Reiterating its long-term strategy, K Krithivasan, chief executive officer and managing director, said TCS remains focused on becoming an AI-led technology services company. “Our AI services now generate $1.8 billion in annualised revenue, reflecting the significant value we provide to clients through targeted investments across the entire AI stack, from infrastructure to intelligence,” he said.
The headcount reduction comes even as TCS posted modest revenue growth in the third quarter of FY26. On Monday, after market hours, the company reported 2.0% quarter-on-quarter growth and 4.9% year-on-year growth in consolidated revenue. In dollar terms, revenue stood at $7.5 billion, up 0.6% sequentially but down 0.4% year-on-year, while constant currency revenue rose 0.8% quarter-on-quarter and declined 2.6% from a year earlier.
Operating margin for the quarter came in at 25.2%, with net margin at 20.0%. Cash flow from operations remained strong at 130.4% of net profit.
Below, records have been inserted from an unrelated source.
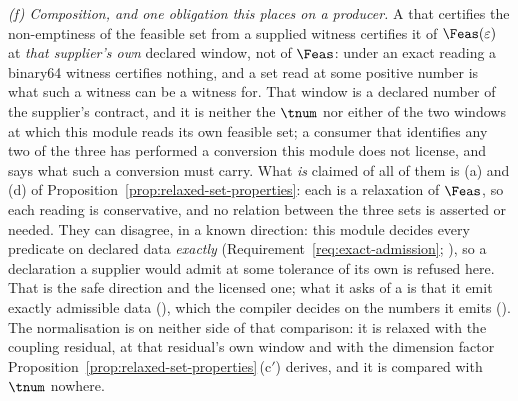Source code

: \begin{remark}
\emph{(f) Composition, and one obligation this places on a producer.} A
 that certifies the non-emptiness of the feasible set from
a supplied witness certifies it of $\Feas(\varepsilon)$ at \emph{that
supplier's own} declared window, not of $\Feas$: under an exact reading a
binary64 witness certifies nothing, and a set read at some positive number
is what such a witness can be a witness for. That window is a declared
number of the supplier's contract, and it is neither the
 $\tnum$ nor either of the two windows at which
this module reads its own feasible set; a consumer that identifies any two
of the three has performed a conversion this module does not license, and
 says what such a conversion must
carry. What \emph{is} claimed of all of them is (a) and (d) of
Proposition~\ref{prop:relaxed-set-properties}: each is a relaxation of
$\Feas$, so each reading is conservative, and no relation between the three
sets is asserted or needed. They can disagree, in a known direction: this
module decides every predicate on declared data \emph{exactly}
(Requirement~\ref{req:exact-admission};
), so a declaration a
supplier would admit at some tolerance of its own is refused here. That is
the safe direction and the licensed one; what it asks of a
 is that it emit exactly admissible data
(), which the compiler decides on the
numbers it emits (). The normalisation is
on neither side of that comparison: it is relaxed with the coupling
residual, at that residual's own window and with the dimension factor
Proposition~\ref{prop:relaxed-set-properties}\,(c$'$) derives, and it is
compared with $\tnum$ nowhere.
\end{remark}
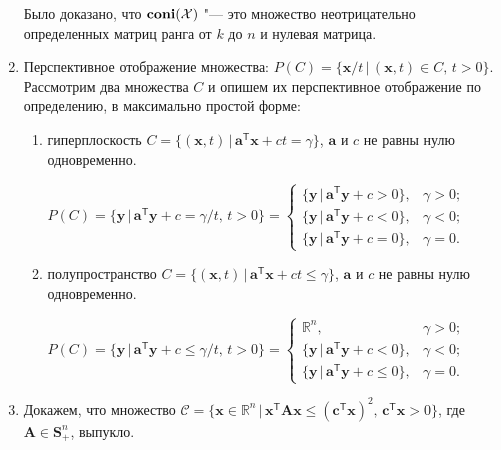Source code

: \documentclass[a4paper,12pt]{article}
\begin{document}
\begin{enumerate}
		Было доказано, что $\text{\textbf{coni}}(\mathcal{X})$ "--- это множество неотрицательно определенных матриц ранга от $k$ до $n$ и нулевая матрица.
 		
		\item
		
		Перспективное отображение множества: $P(C) = \{\mathbf{x}/t \,|\, (\mathbf{x}, t) \in C,\, t > 0\}$. Рассмотрим два множества $C $ и опишем их перспективное отображение по определению, в максимально простой форме:
		
		\begin{enumerate}
			\item
			гиперплоскость $C = \{(\mathbf{x}, t) \,|\, \mathbf{a}^\mathsf{T} \mathbf{x} + c t = \gamma \}$, $\mathbf{a}$ и $c$ не равны нулю одновременно.
			
			$P(C) = \{ \mathbf{y} \,|\, \mathbf{a}^\mathsf{T} \mathbf{y} + c = \gamma / t,\, t > 0 \} = 
			\begin{cases}
				\{ \mathbf{y} \,|\, \mathbf{a}^\mathsf{T} \mathbf{y} + c > 0  \},& \gamma > 0;\\
				 \{ \mathbf{y} \,|\,\mathbf{a}^\mathsf{T} \mathbf{y} + c < 0  \},& \gamma < 0; \\
				
				\{ \mathbf{y} \,|\, \mathbf{a}^\mathsf{T} \mathbf{y} + c = 0  \},& \gamma = 0.
			\end{cases}$
			
			\item полупространство $C = \{(\mathbf{x}, t) \,|\, \mathbf{a}^\mathsf{T} \mathbf{x} + c t \leqslant \gamma \}$, $\mathbf{a}$ и $c$ не равны нулю одновременно.
			
			$P(C) = \{ \mathbf{y} \,|\, \mathbf{a}^\mathsf{T} \mathbf{y} + c \leqslant \gamma / t,\, t > 0 \} = 
			\begin{cases}
				\mathbb{R}^n,& \gamma > 0 ;\\
				
				\{ \mathbf{y} \,|\, \mathbf{a}^\mathsf{T} \mathbf{y} + c < 0  \},& \gamma < 0 ;\\
				
				\{ \mathbf{y} \,|\, \mathbf{a}^\mathsf{T} \mathbf{y} + c \leqslant 0  \},& \gamma = 0 .
			\end{cases}$
			
		\end{enumerate}
		
		\item
		
		Докажем, что множество $\mathcal{C} = \{
		\mathbf{x} \in \mathbb{R}^n \,|\, \mathbf{x}^\mathsf{T} \mathbf{A} \mathbf{x} \leqslant (\mathbf{c}^\mathsf{T} \mathbf{x})^2,\, \mathbf{c}^\mathsf{T} \mathbf{x} > 0\}$, где $\mathbf{A} \in \mathbf{S}^n_{+}$, выпукло.
		

\end{enumerate}
\end{document}
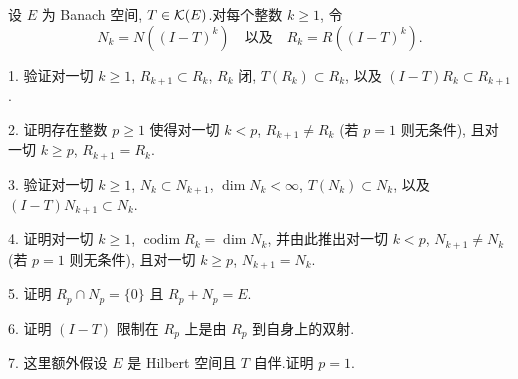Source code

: \begin{problem}
\label{prob:36}
设 $E$ 为 Banach 空间, $T\in\KK(E)$.对每个整数 $k\ge1$, 令
\begin{equation*}
N_k=N((I-T)^k)\quad\text{以及}\quad R_k=R((I-T)^k).
\end{equation*}

1. 验证对一切 $k\ge1$, $R_{k+1}\subset R_k$, $R_k$ 闭, $T(R_k)\subset R_k$, 以及
$(I-T)R_k\subset R_{k+1}$.

2. 证明存在整数 $p\ge1$ 使得对一切 $k<p$, $R_{k+1}\ne R_k$ (若 $p=1$ 则无条件),
且对一切 $k\ge p$, $R_{k+1}=R_k$.

3. 验证对一切 $k\ge1$, $N_k\subset N_{k+1}$, $\dim N_k<\infty$, $T(N_k)\subset N_k$,
以及 $(I-T)N_{k+1}\subset N_k$.

4. 证明对一切 $k\ge1$, $\operatorname{codim}R_k=\dim N_k$, 并由此推出对一切 $k<p$,
$N_{k+1}\ne N_k$ (若 $p=1$ 则无条件), 且对一切 $k\ge p$, $N_{k+1}=N_k$.

5. 证明 $R_p\cap N_p=\{0\}$ 且 $R_p+N_p=E$.

6. 证明 $(I-T)$ 限制在 $R_p$ 上是由 $R_p$ 到自身上的双射.

7. 这里额外假设 $E$ 是 Hilbert 空间且 $T$ 自伴.证明 $p=1$.
\end{problem}

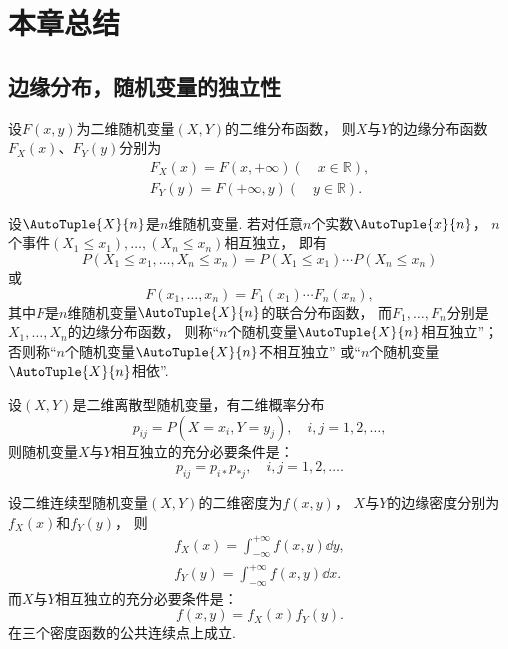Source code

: \section{本章总结}
\subsection*{边缘分布，随机变量的独立性}
设\(F(x,y)\)为二维随机变量\((X,Y)\)的二维分布函数，
则\(X\)与\(Y\)的边缘分布函数\(F_X(x)\)、\(F_Y(y)\)分别为\begin{gather*}
	F_X(x) = F(x,+\infty)
	(\quad x \in \mathbb{R}), \\
	F_Y(y) = F(+\infty,y)
	(\quad y \in \mathbb{R}).
\end{gather*}

设\(\AutoTuple{X}{n}\)是\(n\)维随机变量.
若对任意\(n\)个实数\(\AutoTuple{x}{n}\)，
\(n\)个事件\((X_1 \leq x_1),\dotsc,(X_n \leq x_n)\)相互独立，
即有\[
	P(X_1 \leq x_1,\dotsc,X_n \leq x_n)
	= P(X_1 \leq x_1) \dotsm P(X_n \leq x_n)
\]
或\[
	F(x_1,\dotsc,x_n)
	= F_1(x_1) \dotsm F_n(x_n),
\]
其中\(F\)是\(n\)维随机变量\(\AutoTuple{X}{n}\)的联合分布函数，
而\(F_1,\dotsc,F_n\)分别是\(X_1,\dotsc,X_n\)的边缘分布函数，
则称“\(n\)个随机变量\(\AutoTuple{X}{n}\)相互独立”；
否则称“\(n\)个随机变量\(\AutoTuple{X}{n}\)不相互独立”
或“\(n\)个随机变量\(\AutoTuple{X}{n}\)相依”.

设\((X,Y)\)是二维离散型随机变量，有二维概率分布\[
	p_{ij} = P(X=x_i,Y=y_j), \quad i,j=1,2,\dotsc,
\]
则随机变量\(X\)与\(Y\)相互独立的充分必要条件是：\[
	p_{ij} = p_{i*} p_{*j}, \quad i,j=1,2,\dotsc.
\]

设二维连续型随机变量\((X,Y)\)的二维密度为\(f(x,y)\)，
\(X\)与\(Y\)的边缘密度分别为\(f_X(x)\)和\(f_Y(y)\)，
则\begin{align*}
	f_X(x) = \int_{-\infty}^{+\infty} f(x,y) \dd{y}, \\
	f_Y(y) = \int_{-\infty}^{+\infty} f(x,y) \dd{x}.
\end{align*}
而\(X\)与\(Y\)相互独立的充分必要条件是：\[
	f(x,y) = f_X(x) f_Y(y).
\]在三个密度函数的公共连续点上成立.

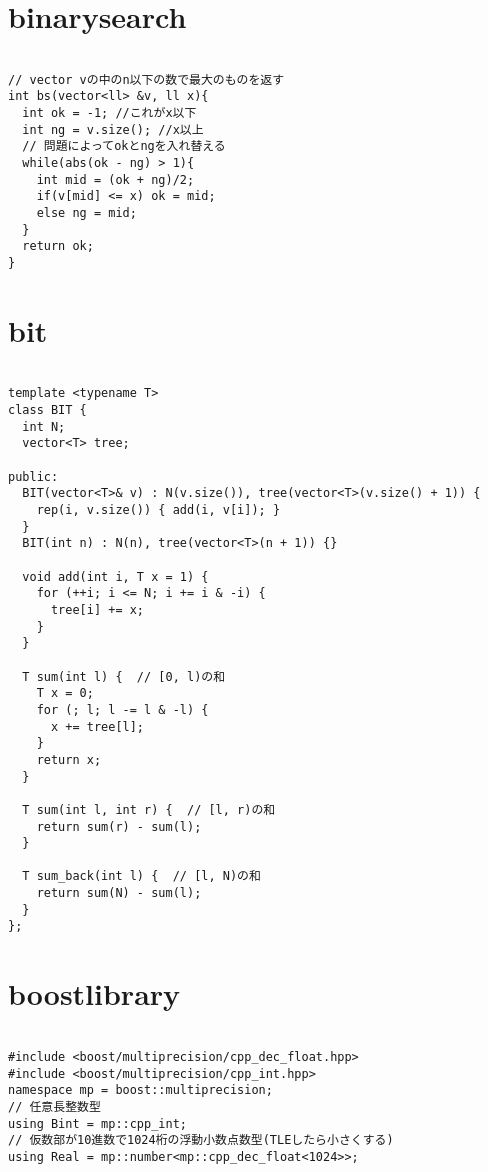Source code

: \documentclass{jsarticle}
\begin{document}
\color{white}
\section{binarysearch}
\color{black}
\begin{lstlisting}[caption=binarysearch]

// vector vの中のn以下の数で最大のものを返す
int bs(vector<ll> &v, ll x){
  int ok = -1; //これがx以下 
  int ng = v.size(); //x以上 
  // 問題によってokとngを入れ替える
  while(abs(ok - ng) > 1){
    int mid = (ok + ng)/2;
    if(v[mid] <= x) ok = mid;
    else ng = mid;
  }
  return ok;
}

\end{lstlisting}

\color{white}
\section{bit}
\color{black}
\begin{lstlisting}[caption=bit]

template <typename T>
class BIT {
  int N;
  vector<T> tree;

public:
  BIT(vector<T>& v) : N(v.size()), tree(vector<T>(v.size() + 1)) {
    rep(i, v.size()) { add(i, v[i]); }
  }
  BIT(int n) : N(n), tree(vector<T>(n + 1)) {}

  void add(int i, T x = 1) {
    for (++i; i <= N; i += i & -i) {
      tree[i] += x;
    }
  }

  T sum(int l) {  // [0, l)の和
    T x = 0;
    for (; l; l -= l & -l) {
      x += tree[l];
    }
    return x;
  }

  T sum(int l, int r) {  // [l, r)の和
    return sum(r) - sum(l);
  }

  T sum_back(int l) {  // [l, N)の和
    return sum(N) - sum(l);
  }
};

\end{lstlisting}

\color{white}
\section{boostlibrary}
\color{black}
\begin{lstlisting}[caption=boostlibrary]

#include <boost/multiprecision/cpp_dec_float.hpp>
#include <boost/multiprecision/cpp_int.hpp>
namespace mp = boost::multiprecision;
// 任意長整数型
using Bint = mp::cpp_int;
// 仮数部が10進数で1024桁の浮動小数点数型(TLEしたら小さくする)
using Real = mp::number<mp::cpp_dec_float<1024>>;

\end{lstlisting}
\end{document}
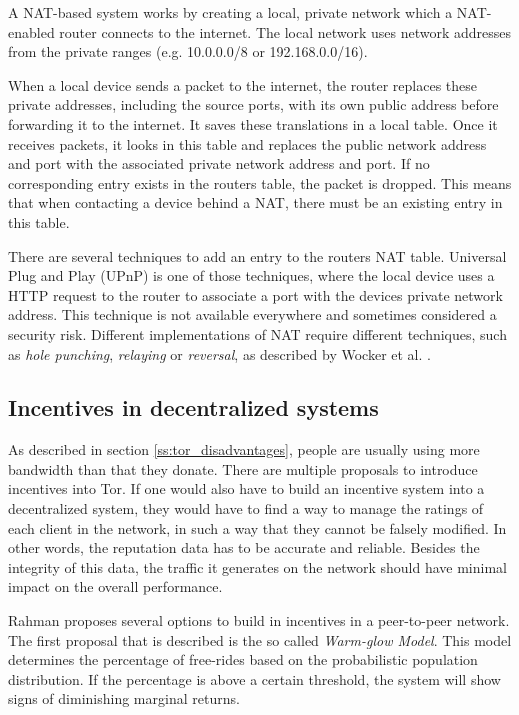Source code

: \documentclass{article}
\begin{document}
		A NAT-based system works by creating a local, private network which a NAT-enabled router connects to the internet. The local network uses network addresses from the private ranges (e.g. 10.0.0.0/8 or 192.168.0.0/16).
		
		When a local device sends a packet to the internet, the router replaces these private addresses, including the source ports, with its own public address before forwarding it to the internet. It saves these translations in a local table. Once it receives packets, it looks in this table and replaces the public network address and port with the associated private network address and port. If no corresponding entry exists in the routers table, the packet is dropped. This means that when contacting a device behind a NAT, there must be an existing entry in this table.
		
		There are several techniques to add an entry to the routers NAT table. Universal Plug and Play (UPnP) is one of those techniques, where the local device uses a HTTP request to the router to associate a port with the devices private network address. This technique is not available everywhere and sometimes considered a security risk. Different implementations of NAT require different techniques, such as \textit{hole punching}, \textit{relaying} or \textit{reversal}, as described by Wocker et al. \cite{wacker2008nat}.

	\subsection{Incentives in decentralized systems}
		As described in section \ref{ss:tor_disadvantages}, people are usually using more bandwidth than that they donate. There are multiple proposals \cite{dingledine2010building, jansen13lira} to introduce incentives into Tor. If one would also have to build an incentive system into a decentralized system, they would have to find a way to manage the ratings of each client in the network, in such a way that they cannot be falsely modified. In other words, the reputation data has to be accurate and reliable. Besides the integrity of this data, the traffic it generates on the network should have minimal impact on the overall performance.
		
		Rahman \cite{rahman2009survey} proposes several options to build in incentives in a peer-to-peer network. The first proposal that is described is the so called \emph{Warm-glow Model}. This model determines the percentage of free-rides based on the probabilistic population distribution. If the percentage is above a certain threshold, the system will show signs of diminishing marginal returns.
		
\end{document}
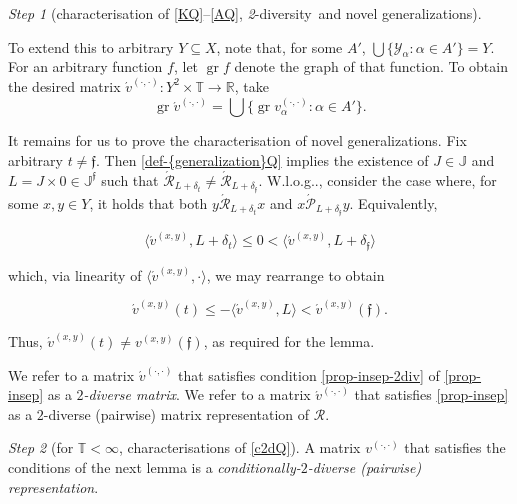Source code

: \documentclass[ecta,nameyear,draft]{econsocart}
\makeatletter
\newcommand{\R}{\mathbb R}
\newcommand{\mc}{\mathcal}
\newcommand{\novel}{\mathfrak f}
\newcommand{\ext}{\mathrel{\mc R}}
\newcommand{\aext}{\mathrel{\acute{\mathrel{\mathcal R}}}}
\newcommand{\asext}{\mathrel{\acute{\mathrel{\mathcal P}}}}
\newcommand{\aextb}{\mathbin{\acute{\mathbin{\mathcal R}}}}
\newcommand{\mbbt}{{\mathds {T}}}
\newcommand{\mbbj}{\mathds J}
\newcommand{\mbbjp}{{\mathds {J}^{\novel}}}
\newcommand{\xy}{{(x, y)}}
\newcommand{\dd}{{(\cdot,\cdot)}}
\newcommand{\twodiv}{\textit{2}-\textup{diversity}}
\DeclareMathOperator{\graph}{gr}
\newcommand\Wlog{W\@.l\@.o\@.g\@ifnextchar.{}{.\@}}
\theoremstyle{plain}
\theoremstyle{remark}
\newtheorem{step}{Step}[section]
\makeatother
\begin{document}
\begin{appendix}
\begin{step}[characterisation of \ref{KQ}–\ref{AQ}, \twodiv\ and novel
    {generalization}s]
\begin{proofEnd}
    To extend this to arbitrary $Y \subseteq X$, note that, for some $A'$,
    $\bigcup\{\mc Y_\alpha : \alpha \in A' \} = Y$. For an arbitrary function
    $f$, let $\graph f$ denote the graph of that function. To obtain the
    desired matrix $\acute{v}^{\dd}: Y^2 \times \mbbt \rightarrow \R$, take
    \begin{equation}
      \graph \acute{v}^{\dd} = \bigcup \{\graph v^{\dd}_{\alpha} : \alpha \in
      A'\}.
    \end{equation}
  
    It remains for us to prove the characterisation of novel {generalization}s.
    Fix arbitrary $t \neq \novel$.  Then \cref{def-{generalization}Q} implies
    the existence of $J \in \mbbj$ and $L = J \times 0 \in \mbbjp$ such that
    $\aextb _ {L + \delta_{t}} \neq \aextb _ {L + \delta_{\novel}}$.  \Wlog,
    consider the case where, for some $x , y \in Y$, it holds that both $y
    \aext _ {L + \delta _ t} x$ and $x \asext _ {L + \delta_ \novel} y $.
    Equivalently,
    \begin{linenomath*}
      \begin{equation*}
        \langle \acute{v}^{\xy}, L + \delta_ t \rangle \leq 0 < \langle
        \acute{v}^{\xy}, L + \delta_ \novel\rangle
      \end{equation*}
    \end{linenomath*}
    which, via linearity of $\langle \acute{v}^{\xy}, \cdot \rangle$, we may
    rearrange to obtain
    \begin{linenomath*}
      \begin{equation}\label{eq-nov}
        \acute{v}^{\xy} ( t ) \leq -\langle \acute{v}^{\xy}, L \rangle <
        \acute{v}^\xy ( \novel ) .
      \end{equation}
    \end{linenomath*}
    Thus, $\acute{v}^{\xy} (t) \neq v^{\xy}(\novel)$, as required for the
    lemma.
  \end{proofEnd}
  We refer to a matrix $\acute{v}^{\dd}$ that satisfies condition
  \ref{prop-insep-2div} of \cref{prop-insep} as a \emph{$2$-diverse matrix}. We
  refer to a matrix $\acute{v}^{\dd}$ that satisfies \cref{prop-insep} as a
  $2$-diverse (pairwise) matrix representation of $\ext$.
  \end{step}
  \begin{step}[for $\mbbt<\infty$, characterisations of
    \ref{c2dQ}]\label{step-condtwodiv}
    A matrix $v^{\dd}$ that satisfies the conditions of the next lemma is a
    \emph{conditionally-$2$-diverse (pairwise) representation}.
  

\end{step}
\end{appendix}
\end{document}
On the demand front, TCS reported an increase in its large client base, with $100-million-plus clients rising by two, $20-million-plus clients increasing by eight, and $1-million-plus clients growing by 23 on a sequential basis. The company’s order book total contract value for the quarter stood at $9.3 billion, led by North America ($4.9 billion), followed by BFSI ($3.8 billion) and consumer business ($1.4 billion).
Despite these additions, management signalled that the broader demand environment remains cautious, prompting continued emphasis on productivity, cost discipline and selective investments in high-growth areas such as artificial intelligence.